Dennis McGregor releases solo CD

Dennis McGregor. photo provided Dennis McGregor is known for his Sisters event posters and as a member of the band The Blue D'Arts.

In recent years, he has become a prolific and successful songwriter -- and he just released his first collection of original material.

During the Sisters Folk Festival he announced the release of his first solo CD "Most People Are Good."

McGregor dedicated his creation to his father, "who taught me that most people are good."

McGregor wrote his first song when he was 15. Over the years he occasionally wrote something -- just because it was something he liked to do.

He has played in a couple of bands, including a successful stint with the nationally recognized Natty Bumpo back in the 1970s. But it's only recently that he has started taking songwriting seriously and has gotten passionate about it. A key turning point was attending the first songwriting camp conducted by the Sisters Folk Festival.

He remembers, "I was kinda skeptical but I went to help (organizer) Brad Tisdel out. I'm not sure how it happened, but when I returned home I found myself writing songs."

The following year he went again and was encouraged to enter the Sisters Folk Festival Songwriting Contest. He said, "I have mixed feelings about competitions anyway -- how can one thing be better than another? And I said, 'Ah, what the heck, I'll do it.' So, I entered it. And then I won the contest. And I thought, okay, I'm done."

Then people started asking him, "Well, what are you going to do now?"

"What do you mean, what am I going to do now? I have to do something?"

So, one thing led to another.

McGregor related, "A good friend, Kate MacKenzie, has made CDs herself, toured and made her living doing that in that world. She's retired from the music business and lives in Sunriver now. We've become good buds and we get together and play just for the fun of it. She's watched my songs and has always been supportive."

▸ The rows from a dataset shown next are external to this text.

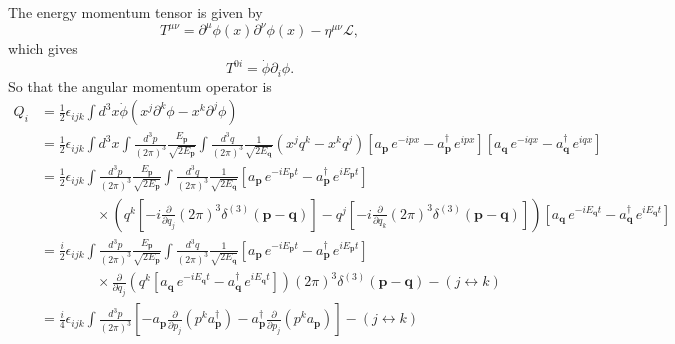 \begin{solution}
    The energy momentum tensor is given by 
    \begin{equation}
        T^{\mu\nu} = \partial^\mu\phi(x)\partial^\nu\phi(x) - \eta^{\mu\nu}\mathcal{L},
    \end{equation}
    which gives
    \begin{equation}
        T^{0i} = \dot{\phi}\partial_i\phi.
    \end{equation}
    So that the angular momentum operator is 
    \begin{equation}
    \begin{aligned}
        Q_i &= \frac{1}{2}\epsilon_{ijk}\int d^3x \dot{\phi}(x^j\partial^k\phi - x^k\partial^j\phi)\\
        &=\frac{1}{2}\epsilon_{ijk}\int d^3x \int\frac{d^3p}{(2\pi)^3}\frac{E_\mathbf{p}}{\sqrt{2E_\mathbf{p}}}\int\frac{d^3q}{(2\pi)^3}\frac{1}{\sqrt{2E_\mathbf{q}}}(x^jq^k- x^kq^j)\left[a_{\mathbf{p}}\,e^{-ipx} - a_{\mathbf{p}}^\dagger\,e^{ipx}\right]\left[a_{\mathbf{q}}\,e^{-iqx} - a_{\mathbf{q}}^\dagger\,e^{iqx}\right]\\
        &=\frac{1}{2}\epsilon_{ijk}\int \frac{d^3p}{(2\pi)^3}\frac{E_\mathbf{p}}{\sqrt{2E_\mathbf{p}}}\int\frac{d^3q}{(2\pi)^3}\frac{1}{\sqrt{2E_\mathbf{q}}}\left[a_{\mathbf{p}}\,e^{-iE_\mathbf{p}t} - a_{\mathbf{p}}^\dagger\,e^{iE_\mathbf{p}t}\right]\\
        &\qquad\qquad\times\left(q^k\!\left[-i\frac{\partial}{\partial q_j}(2\pi)^3\delta^{(3)}(\mathbf{p}-\mathbf{q})\right] - q^j\!\left[-i\frac{\partial}{\partial q_k}(2\pi)^3\delta^{(3)}(\mathbf{p}-\mathbf{q})\right]\right)\left[a_{\mathbf{q}}\,e^{-iE_\mathbf{q}t} - a_{\mathbf{q}}^\dagger\,e^{iE_\mathbf{q}t}\right]\\
        &= \frac{i}{2}\epsilon_{ijk}\int \frac{d^3p}{(2\pi)^3}\frac{E_\mathbf{p}}{\sqrt{2E_\mathbf{p}}}\int\frac{d^3q}{(2\pi)^3}\frac{1}{\sqrt{2E_\mathbf{q}}}\left[a_{\mathbf{p}}\,e^{-iE_\mathbf{p}t} - a_{\mathbf{p}}^\dagger\,e^{iE_\mathbf{p}t}\right]\\
        &\qquad\qquad \times \frac{\partial}{\partial q_j}\!\left(q^k\left[a_{\mathbf{q}}\,e^{-iE_\mathbf{q}t} - a_{\mathbf{q}}^\dagger\,e^{iE_\mathbf{q}t}\right]\right)(2\pi)^3\delta^{(3)}(\mathbf{p}-\mathbf{q}) - (j\leftrightarrow k)\\
        &= \frac{i}{4}\epsilon_{ijk}\int\frac{d^3p}{(2\pi)^3}\left[-a_\mathbf{p}\frac{\partial}{\partial p_j}\!\left(p^k a^\dagger_\mathbf{p}\right) - a^\dagger_\mathbf{p}\frac{\partial}{\partial p_j}\!\left(p^k a_\mathbf{p}\right)\right] - (j\leftrightarrow k)\\

\end{aligned}
\end{equation}
\end{solution}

One day MacKenzie said, "You need to make a CD, a solo CD." She kept on him about it.

Finally she said, "Are you going to be able to pass the rocking chair test?"

"What's that?" he asked.

"When you're too old to do anything else and you're sitting in a rocking chair thinking about your life, what are you going to regret that you didn't do?"

McGregor recalls, "That kind of resonated with me because deep down, when you write a bunch of songs they're just in the cosmos until they get recorded. So that's why I just went ahead and did it.

"It was a great experience. I liked it. Like anything you do, you think, 'If I could do that again, I could do it better.' So now I'm thinking about the next one."

The title track reflects a personal vision of community that McGregor has developed since moving to Sisters.

Moving with his family from California in 1989, McGregor recalls, "Everything fell into place. I started learning about being a community member.

"In addition to all the beautiful scenery, air, and water that drew us here, the thing that is ultimately the greatest is the people."

McGregor says, "Part of the sweetness of this CD title is realizing that even if others have totally different beliefs about how the world was created, or whatever, I still think they're good.

"We all want the same stuff, which is to live in peace, experience love, and not have people take our rights away."

McGregor's CD is available at Paulina Springs Books and High Desert Gallery.